▶ [ACTION ITEM]: The required answer is the data below, restated word for word with images omitted.
DATASET RECORDS section start
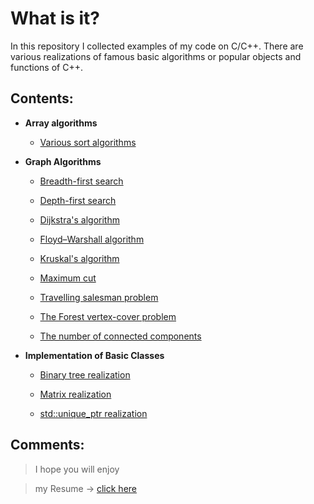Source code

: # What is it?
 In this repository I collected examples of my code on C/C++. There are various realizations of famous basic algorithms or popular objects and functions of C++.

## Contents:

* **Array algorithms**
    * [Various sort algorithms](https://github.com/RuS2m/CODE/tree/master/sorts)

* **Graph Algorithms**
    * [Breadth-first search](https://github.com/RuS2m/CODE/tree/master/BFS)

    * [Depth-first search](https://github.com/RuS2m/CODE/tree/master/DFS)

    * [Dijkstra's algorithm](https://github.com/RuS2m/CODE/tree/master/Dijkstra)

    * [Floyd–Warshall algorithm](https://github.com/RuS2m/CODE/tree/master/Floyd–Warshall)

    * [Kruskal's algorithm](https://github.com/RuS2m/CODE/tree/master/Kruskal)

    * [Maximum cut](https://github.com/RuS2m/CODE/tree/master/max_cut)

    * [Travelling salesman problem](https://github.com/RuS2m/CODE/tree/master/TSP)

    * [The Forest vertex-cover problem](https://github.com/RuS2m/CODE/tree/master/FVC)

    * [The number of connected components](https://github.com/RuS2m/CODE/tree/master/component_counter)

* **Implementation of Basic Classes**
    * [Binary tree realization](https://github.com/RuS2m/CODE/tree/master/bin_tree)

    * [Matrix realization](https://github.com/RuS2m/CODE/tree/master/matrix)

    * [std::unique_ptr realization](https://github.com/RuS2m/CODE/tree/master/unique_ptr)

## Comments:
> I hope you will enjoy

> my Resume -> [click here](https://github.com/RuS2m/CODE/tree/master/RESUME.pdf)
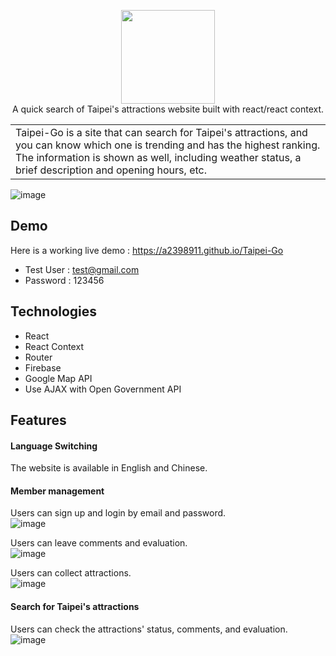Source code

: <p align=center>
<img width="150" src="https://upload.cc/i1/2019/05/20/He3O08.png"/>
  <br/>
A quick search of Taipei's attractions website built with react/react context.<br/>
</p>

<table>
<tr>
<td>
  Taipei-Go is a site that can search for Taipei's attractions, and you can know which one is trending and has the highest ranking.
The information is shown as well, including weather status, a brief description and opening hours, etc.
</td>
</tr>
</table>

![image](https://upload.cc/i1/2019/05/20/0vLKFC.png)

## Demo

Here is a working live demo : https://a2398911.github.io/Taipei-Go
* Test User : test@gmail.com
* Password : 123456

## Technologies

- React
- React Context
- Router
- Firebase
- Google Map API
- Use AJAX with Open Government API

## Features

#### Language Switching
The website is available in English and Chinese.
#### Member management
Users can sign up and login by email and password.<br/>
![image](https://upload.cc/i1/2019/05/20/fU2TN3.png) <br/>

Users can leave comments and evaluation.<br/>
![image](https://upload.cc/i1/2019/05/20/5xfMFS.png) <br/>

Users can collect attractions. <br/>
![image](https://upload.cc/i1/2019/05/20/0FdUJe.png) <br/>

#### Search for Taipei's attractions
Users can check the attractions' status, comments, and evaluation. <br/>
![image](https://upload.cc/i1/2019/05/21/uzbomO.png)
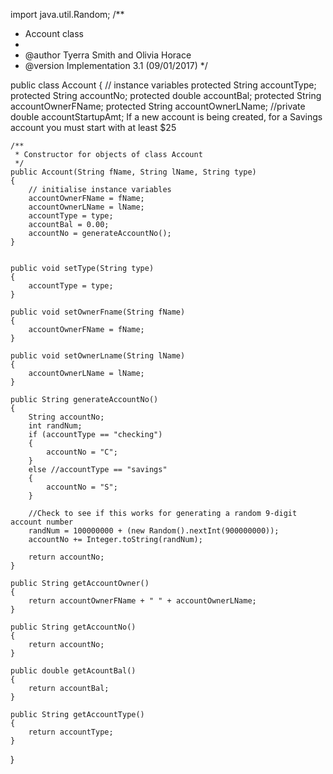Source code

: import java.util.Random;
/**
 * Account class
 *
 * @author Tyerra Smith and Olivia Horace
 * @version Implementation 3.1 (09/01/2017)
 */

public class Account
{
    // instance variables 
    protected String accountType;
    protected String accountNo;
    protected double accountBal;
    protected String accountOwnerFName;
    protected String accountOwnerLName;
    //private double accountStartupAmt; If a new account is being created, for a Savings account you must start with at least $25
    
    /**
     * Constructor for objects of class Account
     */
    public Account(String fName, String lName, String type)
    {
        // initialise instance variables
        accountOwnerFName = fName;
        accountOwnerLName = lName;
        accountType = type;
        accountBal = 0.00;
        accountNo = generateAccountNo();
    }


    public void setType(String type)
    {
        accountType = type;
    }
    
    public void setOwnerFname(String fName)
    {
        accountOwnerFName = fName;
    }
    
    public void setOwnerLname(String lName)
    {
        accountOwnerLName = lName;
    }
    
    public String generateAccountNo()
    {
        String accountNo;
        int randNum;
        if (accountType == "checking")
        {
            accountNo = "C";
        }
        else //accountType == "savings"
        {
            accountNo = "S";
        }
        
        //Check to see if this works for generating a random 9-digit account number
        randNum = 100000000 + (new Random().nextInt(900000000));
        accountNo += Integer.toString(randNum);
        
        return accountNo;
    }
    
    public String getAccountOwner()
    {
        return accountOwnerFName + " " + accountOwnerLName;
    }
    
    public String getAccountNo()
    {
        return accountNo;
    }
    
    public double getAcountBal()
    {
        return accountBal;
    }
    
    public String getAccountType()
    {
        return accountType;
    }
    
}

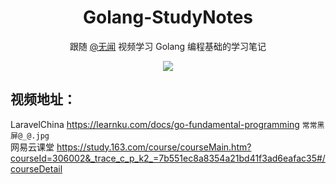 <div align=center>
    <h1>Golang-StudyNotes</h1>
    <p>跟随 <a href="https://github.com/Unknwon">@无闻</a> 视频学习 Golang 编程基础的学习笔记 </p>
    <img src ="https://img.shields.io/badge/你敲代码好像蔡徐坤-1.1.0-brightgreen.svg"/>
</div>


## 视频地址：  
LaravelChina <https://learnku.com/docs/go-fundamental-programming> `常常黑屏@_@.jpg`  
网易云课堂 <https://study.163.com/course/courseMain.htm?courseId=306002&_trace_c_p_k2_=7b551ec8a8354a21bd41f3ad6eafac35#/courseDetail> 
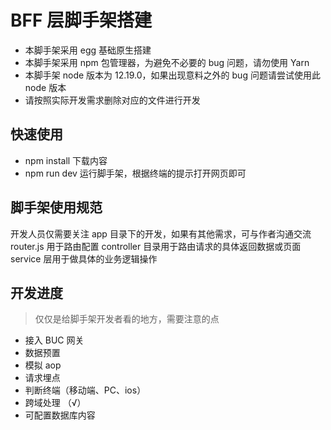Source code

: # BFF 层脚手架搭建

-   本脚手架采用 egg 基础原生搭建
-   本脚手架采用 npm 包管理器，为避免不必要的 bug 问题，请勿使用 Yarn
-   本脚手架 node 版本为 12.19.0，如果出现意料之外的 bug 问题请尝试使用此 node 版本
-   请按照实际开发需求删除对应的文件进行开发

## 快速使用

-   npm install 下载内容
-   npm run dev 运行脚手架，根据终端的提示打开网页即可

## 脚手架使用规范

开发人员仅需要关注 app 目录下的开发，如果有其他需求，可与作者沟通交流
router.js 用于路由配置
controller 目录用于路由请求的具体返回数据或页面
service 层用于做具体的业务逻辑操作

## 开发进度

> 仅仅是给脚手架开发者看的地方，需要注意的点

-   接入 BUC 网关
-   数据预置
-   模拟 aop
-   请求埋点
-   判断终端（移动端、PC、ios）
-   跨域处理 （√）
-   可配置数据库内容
DATASET RECORDS section end
▶ [RESULT BELOW]:
Source code

: # What is it?
 In this repository I collected examples of my code on C/C++. There are various realizations of famous basic algorithms or popular objects and functions of C++.

## Contents:

* **Array algorithms**
    * [Various sort algorithms](https://github.com/RuS2m/CODE/tree/master/sorts)

* **Graph Algorithms**
    * [Breadth-first search](https://github.com/RuS2m/CODE/tree/master/BFS)

    * [Depth-first search](https://github.com/RuS2m/CODE/tree/master/DFS)

    * [Dijkstra's algorithm](https://github.com/RuS2m/CODE/tree/master/Dijkstra)

    * [Floyd–Warshall algorithm](https://github.com/RuS2m/CODE/tree/master/Floyd–Warshall)

    * [Kruskal's algorithm](https://github.com/RuS2m/CODE/tree/master/Kruskal)

    * [Maximum cut](https://github.com/RuS2m/CODE/tree/master/max_cut)

    * [Travelling salesman problem](https://github.com/RuS2m/CODE/tree/master/TSP)

    * [The Forest vertex-cover problem](https://github.com/RuS2m/CODE/tree/master/FVC)

    * [The number of connected components](https://github.com/RuS2m/CODE/tree/master/component_counter)

* **Implementation of Basic Classes**
    * [Binary tree realization](https://github.com/RuS2m/CODE/tree/master/bin_tree)

    * [Matrix realization](https://github.com/RuS2m/CODE/tree/master/matrix)

    * [std::unique_ptr realization](https://github.com/RuS2m/CODE/tree/master/unique_ptr)

## Comments:
> I hope you will enjoy

> my Resume -> [click here](https://github.com/RuS2m/CODE/tree/master/RESUME.pdf)
Source code

: <p align=center>
<img width="150" src="https://upload.cc/i1/2019/05/20/He3O08.png"/>
  <br/>
A quick search of Taipei's attractions website built with react/react context.<br/>
</p>

<table>
<tr>
<td>
  Taipei-Go is a site that can search for Taipei's attractions, and you can know which one is trending and has the highest ranking.
The information is shown as well, including weather status, a brief description and opening hours, etc.
</td>
</tr>
</table>

![image](https://upload.cc/i1/2019/05/20/0vLKFC.png)

## Demo

Here is a working live demo : https://a2398911.github.io/Taipei-Go
* Test User : test@gmail.com
* Password : 123456

## Technologies

- React
- React Context
- Router
- Firebase
- Google Map API
- Use AJAX with Open Government API

## Features

#### Language Switching
The website is available in English and Chinese.
#### Member management
Users can sign up and login by email and password.<br/>
![image](https://upload.cc/i1/2019/05/20/fU2TN3.png) <br/>

Users can leave comments and evaluation.<br/>
![image](https://upload.cc/i1/2019/05/20/5xfMFS.png) <br/>

Users can collect attractions. <br/>
![image](https://upload.cc/i1/2019/05/20/0FdUJe.png) <br/>

#### Search for Taipei's attractions
Users can check the attractions' status, comments, and evaluation. <br/>
![image](https://upload.cc/i1/2019/05/21/uzbomO.png)
Source code

: import java.util.Random;
/**
 * Account class
 *
 * @author Tyerra Smith and Olivia Horace
 * @version Implementation 3.1 (09/01/2017)
 */

public class Account
{
    // instance variables 
    protected String accountType;
    protected String accountNo;
    protected double accountBal;
    protected String accountOwnerFName;
    protected String accountOwnerLName;
    //private double accountStartupAmt; If a new account is being created, for a Savings account you must start with at least $25
    
    /**
     * Constructor for objects of class Account
     */
    public Account(String fName, String lName, String type)
    {
        // initialise instance variables
        accountOwnerFName = fName;
        accountOwnerLName = lName;
        accountType = type;
        accountBal = 0.00;
        accountNo = generateAccountNo();
    }


    public void setType(String type)
    {
        accountType = type;
    }
    
    public void setOwnerFname(String fName)
    {
        accountOwnerFName = fName;
    }
    
    public void setOwnerLname(String lName)
    {
        accountOwnerLName = lName;
    }
    
    public String generateAccountNo()
    {
        String accountNo;
        int randNum;
        if (accountType == "checking")
        {
            accountNo = "C";
        }
        else //accountType == "savings"
        {
            accountNo = "S";
        }
        
        //Check to see if this works for generating a random 9-digit account number
        randNum = 100000000 + (new Random().nextInt(900000000));
        accountNo += Integer.toString(randNum);
        
        return accountNo;
    }
    
    public String getAccountOwner()
    {
        return accountOwnerFName + " " + accountOwnerLName;
    }
    
    public String getAccountNo()
    {
        return accountNo;
    }
    
    public double getAcountBal()
    {
        return accountBal;
    }
    
    public String getAccountType()
    {
        return accountType;
    }
    
}

 <div align=center>
    <h1>Golang-StudyNotes</h1>
    <p>跟随 <a href="https://github.com/Unknwon">@无闻</a> 视频学习 Golang 编程基础的学习笔记 </p>
    <img src ="https://img.shields.io/badge/你敲代码好像蔡徐坤-1.1.0-brightgreen.svg"/>
</div>


## 视频地址：  
LaravelChina <https://learnku.com/docs/go-fundamental-programming> `常常黑屏@_@.jpg`  
网易云课堂 <https://study.163.com/course/courseMain.htm?courseId=306002&_trace_c_p_k2_=7b551ec8a8354a21bd41f3ad6eafac35#/courseDetail> 
Source code

: # BFF 层脚手架搭建

-   本脚手架采用 egg 基础原生搭建
-   本脚手架采用 npm 包管理器，为避免不必要的 bug 问题，请勿使用 Yarn
-   本脚手架 node 版本为 12.19.0，如果出现意料之外的 bug 问题请尝试使用此 node 版本
-   请按照实际开发需求删除对应的文件进行开发

## 快速使用

-   npm install 下载内容
-   npm run dev 运行脚手架，根据终端的提示打开网页即可

## 脚手架使用规范

开发人员仅需要关注 app 目录下的开发，如果有其他需求，可与作者沟通交流
router.js 用于路由配置
controller 目录用于路由请求的具体返回数据或页面
service 层用于做具体的业务逻辑操作

## 开发进度

> 仅仅是给脚手架开发者看的地方，需要注意的点

-   接入 BUC 网关
-   数据预置
-   模拟 aop
-   请求埋点
-   判断终端（移动端、PC、ios）
-   跨域处理 （√）
-   可配置数据库内容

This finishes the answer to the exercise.